#### Provided data:
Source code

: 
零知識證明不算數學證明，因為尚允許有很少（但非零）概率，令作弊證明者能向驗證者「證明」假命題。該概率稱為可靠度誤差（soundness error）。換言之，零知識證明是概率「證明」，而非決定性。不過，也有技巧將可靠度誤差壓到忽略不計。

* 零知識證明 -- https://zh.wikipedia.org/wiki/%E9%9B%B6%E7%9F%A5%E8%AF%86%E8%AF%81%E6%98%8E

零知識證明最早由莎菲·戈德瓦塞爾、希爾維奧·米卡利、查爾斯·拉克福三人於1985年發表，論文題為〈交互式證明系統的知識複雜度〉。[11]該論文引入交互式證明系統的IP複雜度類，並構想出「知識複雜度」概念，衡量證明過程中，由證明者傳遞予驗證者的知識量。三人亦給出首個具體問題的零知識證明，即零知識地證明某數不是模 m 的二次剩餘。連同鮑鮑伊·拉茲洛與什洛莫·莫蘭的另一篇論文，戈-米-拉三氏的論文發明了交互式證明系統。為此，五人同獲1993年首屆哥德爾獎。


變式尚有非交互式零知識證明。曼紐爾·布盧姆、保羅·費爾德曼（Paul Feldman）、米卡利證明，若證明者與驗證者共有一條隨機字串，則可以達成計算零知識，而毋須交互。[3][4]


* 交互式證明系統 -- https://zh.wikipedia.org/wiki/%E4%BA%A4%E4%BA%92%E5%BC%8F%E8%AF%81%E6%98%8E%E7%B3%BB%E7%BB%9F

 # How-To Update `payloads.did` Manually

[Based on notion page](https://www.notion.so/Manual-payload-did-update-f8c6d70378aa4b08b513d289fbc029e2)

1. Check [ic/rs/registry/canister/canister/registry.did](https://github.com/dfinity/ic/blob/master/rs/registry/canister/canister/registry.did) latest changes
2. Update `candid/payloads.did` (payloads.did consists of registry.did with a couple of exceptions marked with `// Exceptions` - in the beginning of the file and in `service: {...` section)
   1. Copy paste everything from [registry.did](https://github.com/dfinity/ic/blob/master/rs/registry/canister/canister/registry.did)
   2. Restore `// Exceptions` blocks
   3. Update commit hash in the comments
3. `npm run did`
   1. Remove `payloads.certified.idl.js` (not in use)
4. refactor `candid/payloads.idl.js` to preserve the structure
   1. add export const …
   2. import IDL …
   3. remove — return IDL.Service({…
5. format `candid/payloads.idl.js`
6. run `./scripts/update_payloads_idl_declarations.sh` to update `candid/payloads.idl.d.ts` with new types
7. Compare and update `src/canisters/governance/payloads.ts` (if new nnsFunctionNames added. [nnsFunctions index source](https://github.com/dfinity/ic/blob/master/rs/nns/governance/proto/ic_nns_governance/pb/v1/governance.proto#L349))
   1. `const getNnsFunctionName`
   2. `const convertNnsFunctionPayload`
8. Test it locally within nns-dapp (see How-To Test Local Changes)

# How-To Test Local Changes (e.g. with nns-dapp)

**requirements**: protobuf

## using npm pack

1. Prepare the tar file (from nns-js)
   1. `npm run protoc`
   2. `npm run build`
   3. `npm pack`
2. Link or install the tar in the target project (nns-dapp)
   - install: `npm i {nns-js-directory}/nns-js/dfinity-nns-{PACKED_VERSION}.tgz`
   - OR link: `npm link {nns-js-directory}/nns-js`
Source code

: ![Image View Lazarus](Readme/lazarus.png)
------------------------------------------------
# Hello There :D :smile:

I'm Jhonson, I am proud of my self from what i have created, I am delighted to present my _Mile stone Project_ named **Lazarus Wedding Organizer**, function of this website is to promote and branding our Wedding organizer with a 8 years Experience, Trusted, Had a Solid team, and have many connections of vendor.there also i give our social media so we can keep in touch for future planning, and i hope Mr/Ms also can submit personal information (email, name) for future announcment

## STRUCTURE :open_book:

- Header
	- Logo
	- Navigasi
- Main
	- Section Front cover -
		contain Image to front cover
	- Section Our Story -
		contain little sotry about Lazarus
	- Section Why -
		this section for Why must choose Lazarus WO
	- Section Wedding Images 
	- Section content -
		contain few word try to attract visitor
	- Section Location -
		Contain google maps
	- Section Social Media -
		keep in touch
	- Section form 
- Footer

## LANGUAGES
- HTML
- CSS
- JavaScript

#### What the task asks:
The answer should be an exact reproduction of all the entries.

#### Answer section:
Source code

: 
零知識證明不算數學證明，因為尚允許有很少（但非零）概率，令作弊證明者能向驗證者「證明」假命題。該概率稱為可靠度誤差（soundness error）。換言之，零知識證明是概率「證明」，而非決定性。不過，也有技巧將可靠度誤差壓到忽略不計。

* 零知識證明 -- https://zh.wikipedia.org/wiki/%E9%9B%B6%E7%9F%A5%E8%AF%86%E8%AF%81%E6%98%8E

零知識證明最早由莎菲·戈德瓦塞爾、希爾維奧·米卡利、查爾斯·拉克福三人於1985年發表，論文題為〈交互式證明系統的知識複雜度〉。[11]該論文引入交互式證明系統的IP複雜度類，並構想出「知識複雜度」概念，衡量證明過程中，由證明者傳遞予驗證者的知識量。三人亦給出首個具體問題的零知識證明，即零知識地證明某數不是模 m 的二次剩餘。連同鮑鮑伊·拉茲洛與什洛莫·莫蘭的另一篇論文，戈-米-拉三氏的論文發明了交互式證明系統。為此，五人同獲1993年首屆哥德爾獎。


變式尚有非交互式零知識證明。曼紐爾·布盧姆、保羅·費爾德曼（Paul Feldman）、米卡利證明，若證明者與驗證者共有一條隨機字串，則可以達成計算零知識，而毋須交互。[3][4]


* 交互式證明系統 -- https://zh.wikipedia.org/wiki/%E4%BA%A4%E4%BA%92%E5%BC%8F%E8%AF%81%E6%98%8E%E7%B3%BB%E7%BB%9F

 # How-To Update `payloads.did` Manually

[Based on notion page](https://www.notion.so/Manual-payload-did-update-f8c6d70378aa4b08b513d289fbc029e2)

1. Check [ic/rs/registry/canister/canister/registry.did](https://github.com/dfinity/ic/blob/master/rs/registry/canister/canister/registry.did) latest changes
2. Update `candid/payloads.did` (payloads.did consists of registry.did with a couple of exceptions marked with `// Exceptions` - in the beginning of the file and in `service: {...` section)
   1. Copy paste everything from [registry.did](https://github.com/dfinity/ic/blob/master/rs/registry/canister/canister/registry.did)
   2. Restore `// Exceptions` blocks
   3. Update commit hash in the comments
3. `npm run did`
   1. Remove `payloads.certified.idl.js` (not in use)
4. refactor `candid/payloads.idl.js` to preserve the structure
   1. add export const …
   2. import IDL …
   3. remove — return IDL.Service({…
5. format `candid/payloads.idl.js`
6. run `./scripts/update_payloads_idl_declarations.sh` to update `candid/payloads.idl.d.ts` with new types
7. Compare and update `src/canisters/governance/payloads.ts` (if new nnsFunctionNames added. [nnsFunctions index source](https://github.com/dfinity/ic/blob/master/rs/nns/governance/proto/ic_nns_governance/pb/v1/governance.proto#L349))
   1. `const getNnsFunctionName`
   2. `const convertNnsFunctionPayload`
8. Test it locally within nns-dapp (see How-To Test Local Changes)

# How-To Test Local Changes (e.g. with nns-dapp)

**requirements**: protobuf

## using npm pack

1. Prepare the tar file (from nns-js)
   1. `npm run protoc`
   2. `npm run build`
   3. `npm pack`
2. Link or install the tar in the target project (nns-dapp)
   - install: `npm i {nns-js-directory}/nns-js/dfinity-nns-{PACKED_VERSION}.tgz`
   - OR link: `npm link {nns-js-directory}/nns-js`
Source code

: ![Image View Lazarus](Readme/lazarus.png)
------------------------------------------------
# Hello There :D :smile:

I'm Jhonson, I am proud of my self from what i have created, I am delighted to present my _Mile stone Project_ named **Lazarus Wedding Organizer**, function of this website is to promote and branding our Wedding organizer with a 8 years Experience, Trusted, Had a Solid team, and have many connections of vendor.there also i give our social media so we can keep in touch for future planning, and i hope Mr/Ms also can submit personal information (email, name) for future announcment

## STRUCTURE :open_book:

- Header
	- Logo
	- Navigasi
- Main
	- Section Front cover -
		contain Image to front cover
	- Section Our Story -
		contain little sotry about Lazarus
	- Section Why -
		this section for Why must choose Lazarus WO
	- Section Wedding Images 
	- Section content -
		contain few word try to attract visitor
	- Section Location -
		Contain google maps
	- Section Social Media -
		keep in touch
	- Section form 
- Footer

## LANGUAGES
- HTML
- CSS
- JavaScript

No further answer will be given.